Miguel Hernández: Jaén 1937.

            Nos acercamos a nuestro destino: Villanueva el Arzobispo. Se trata de una villa cuyo nombre alude al arzobispo de Toledo, Don Pedro Tenorio, quien la recibió del rey Enrique III en 1396. Alfonso XIII le concedió el título de ciudad. Por su término municipal discurren los ríos, Guadalimar y Guadalquivir. Parte del territorio está comprendido en las Sierras de Cazorla, Segura y las Villas. La carretera nacional 322, por la que circulamos, atraviesa la ciudad. Tiene en la actualidad unos 8000 habitantes y su economía se basa en el olivar, con cuatro importantes almazaras para la obtención del tan apreciado, y ahora precioso, aceite de oliva. También hay algunas industrias de fabricación de biomasa que utiliza los subproductos de la aceituna y de la poda del árbol.
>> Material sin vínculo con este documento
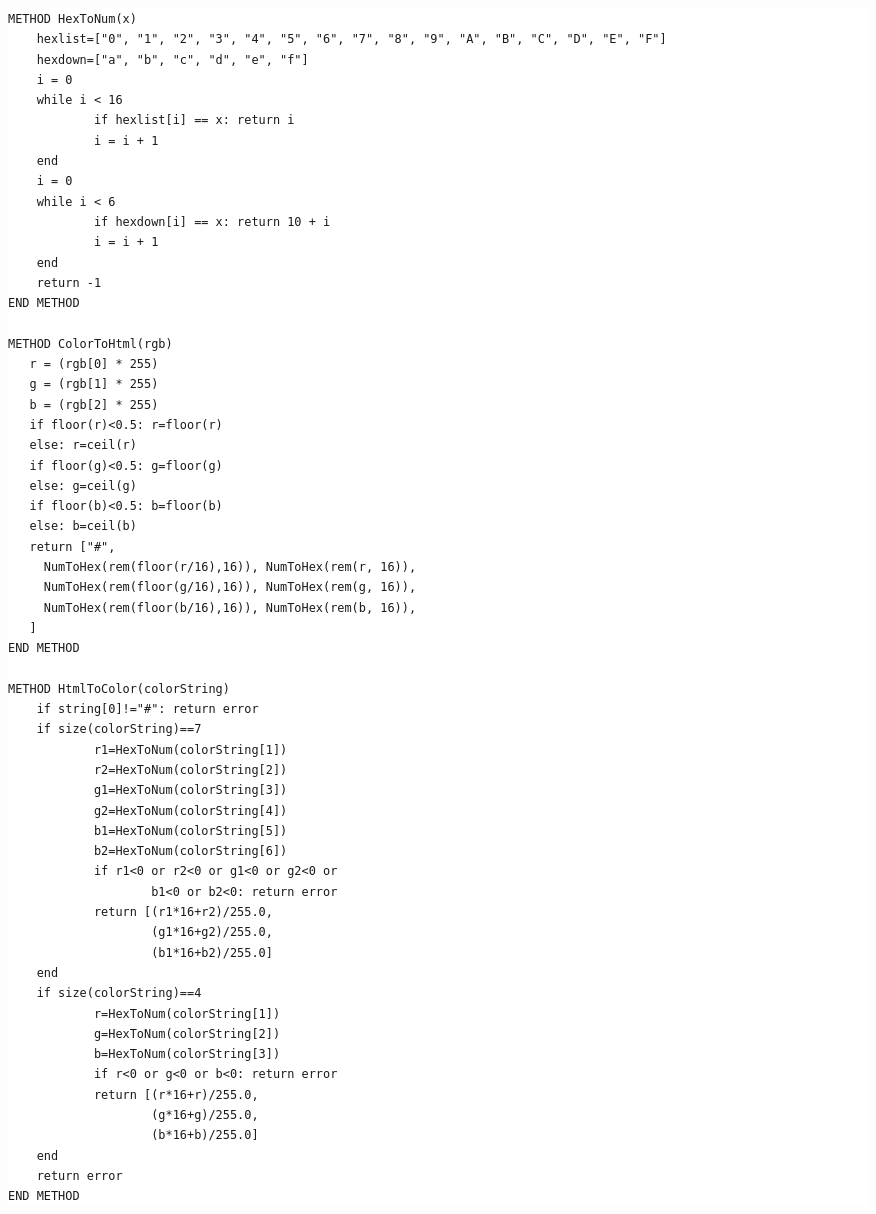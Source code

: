     METHOD HexToNum(x)
        hexlist=["0", "1", "2", "3", "4", "5", "6", "7", "8", "9", "A", "B", "C", "D", "E", "F"]
        hexdown=["a", "b", "c", "d", "e", "f"]
        i = 0
        while i < 16
                if hexlist[i] == x: return i
                i = i + 1
        end
        i = 0
        while i < 6
                if hexdown[i] == x: return 10 + i
                i = i + 1
        end
        return -1
    END METHOD

    METHOD ColorToHtml(rgb)
       r = (rgb[0] * 255)
       g = (rgb[1] * 255)
       b = (rgb[2] * 255)
       if floor(r)<0.5: r=floor(r)
       else: r=ceil(r)
       if floor(g)<0.5: g=floor(g)
       else: g=ceil(g)
       if floor(b)<0.5: b=floor(b)
       else: b=ceil(b)
       return ["#",
         NumToHex(rem(floor(r/16),16)), NumToHex(rem(r, 16)),
         NumToHex(rem(floor(g/16),16)), NumToHex(rem(g, 16)),
         NumToHex(rem(floor(b/16),16)), NumToHex(rem(b, 16)),
       ]
    END METHOD

    METHOD HtmlToColor(colorString)
        if string[0]!="#": return error
        if size(colorString)==7
                r1=HexToNum(colorString[1])
                r2=HexToNum(colorString[2])
                g1=HexToNum(colorString[3])
                g2=HexToNum(colorString[4])
                b1=HexToNum(colorString[5])
                b2=HexToNum(colorString[6])
                if r1<0 or r2<0 or g1<0 or g2<0 or
                        b1<0 or b2<0: return error
                return [(r1*16+r2)/255.0,
                        (g1*16+g2)/255.0,
                        (b1*16+b2)/255.0]
        end
        if size(colorString)==4
                r=HexToNum(colorString[1])
                g=HexToNum(colorString[2])
                b=HexToNum(colorString[3])
                if r<0 or g<0 or b<0: return error
                return [(r*16+r)/255.0,
                        (g*16+g)/255.0,
                        (b*16+b)/255.0]
        end
        return error
    END METHOD
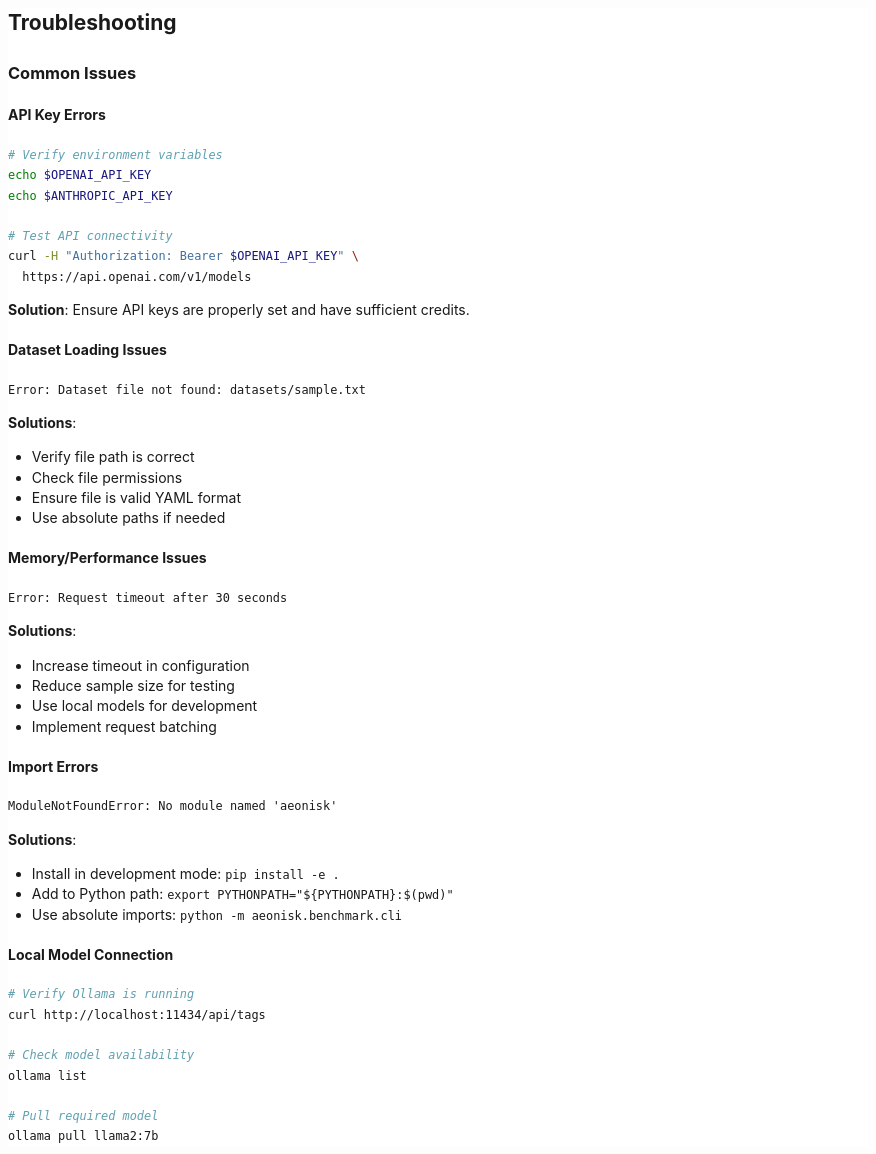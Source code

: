 ## Troubleshooting

### Common Issues

#### API Key Errors

```bash
# Verify environment variables
echo $OPENAI_API_KEY
echo $ANTHROPIC_API_KEY

# Test API connectivity
curl -H "Authorization: Bearer $OPENAI_API_KEY" \
  https://api.openai.com/v1/models
```

**Solution**: Ensure API keys are properly set and have sufficient credits.

#### Dataset Loading Issues

```
Error: Dataset file not found: datasets/sample.txt
```

**Solutions**:
- Verify file path is correct
- Check file permissions
- Ensure file is valid YAML format
- Use absolute paths if needed

#### Memory/Performance Issues

```
Error: Request timeout after 30 seconds
```

**Solutions**:
- Increase timeout in configuration
- Reduce sample size for testing
- Use local models for development
- Implement request batching

#### Import Errors

```
ModuleNotFoundError: No module named 'aeonisk'
```

**Solutions**:
- Install in development mode: `pip install -e .`
- Add to Python path: `export PYTHONPATH="${PYTHONPATH}:$(pwd)"`
- Use absolute imports: `python -m aeonisk.benchmark.cli`

#### Local Model Connection

```bash
# Verify Ollama is running
curl http://localhost:11434/api/tags

# Check model availability
ollama list

# Pull required model
ollama pull llama2:7b
```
            Son las siete de la tarde y está anocheciendo. No podemos olvidar que estamos a mediados de enero y oscurece pronto, sobre todo por el horario oficial de invierno que nos resta una hora de luz. A pesar de que, a partir del solsticio de invierno, el 23 de diciembre, ya se va notando que alarga el día.

            Llegamos al casco urbano. Lo atravesamos por una calle sin apenas viandantes. Pasamos junto a la plaza de toros que resalta por su color amarillo y su fachada neo mudéjar. No sé si será esta a la que aludía Maite hace un rato. Por fin, aparcamos frente al hotel. No voy a decir su nombre por no hacer publicidad gratuita; solo diré que, tiene una entrada amplia y elegante que acoge a los viajeros deseosos de descanso.

            En la recepción, una simpática joven nos da la bienvenida y nos va distribuyendo las habitaciones. Nos indica que la cena será a las ocho y media. Tenemos un poco de tiempo para dar un paseo por la ciudad sin alejarnos demasiado. Nos dice que, a unos escasos cincuenta metros del hotel hacia la izquierda baja una calle, la calle Jaén. Por ella accederemos directamente al casco antiguo.

            Nos ha correspondido la habitación 207, en la segunda planta. No es grande: dos camas, dos mesillas, un pequeño escritorio con una butaquita, un armario ropero bastante estrecho y una pantalla de televisión de buen tamaño colgada en la pared. Para compensar la escasez de espacio interior, disponemos de una buena vista. La ventana da a un jardín trasero con parterres a distintas alturas y una zona con toldos hoy recogidos, previsiblemente dedicada a terraza para los huéspedes en época veraniega. El radiador de la calefacción está muy caliente. Bien.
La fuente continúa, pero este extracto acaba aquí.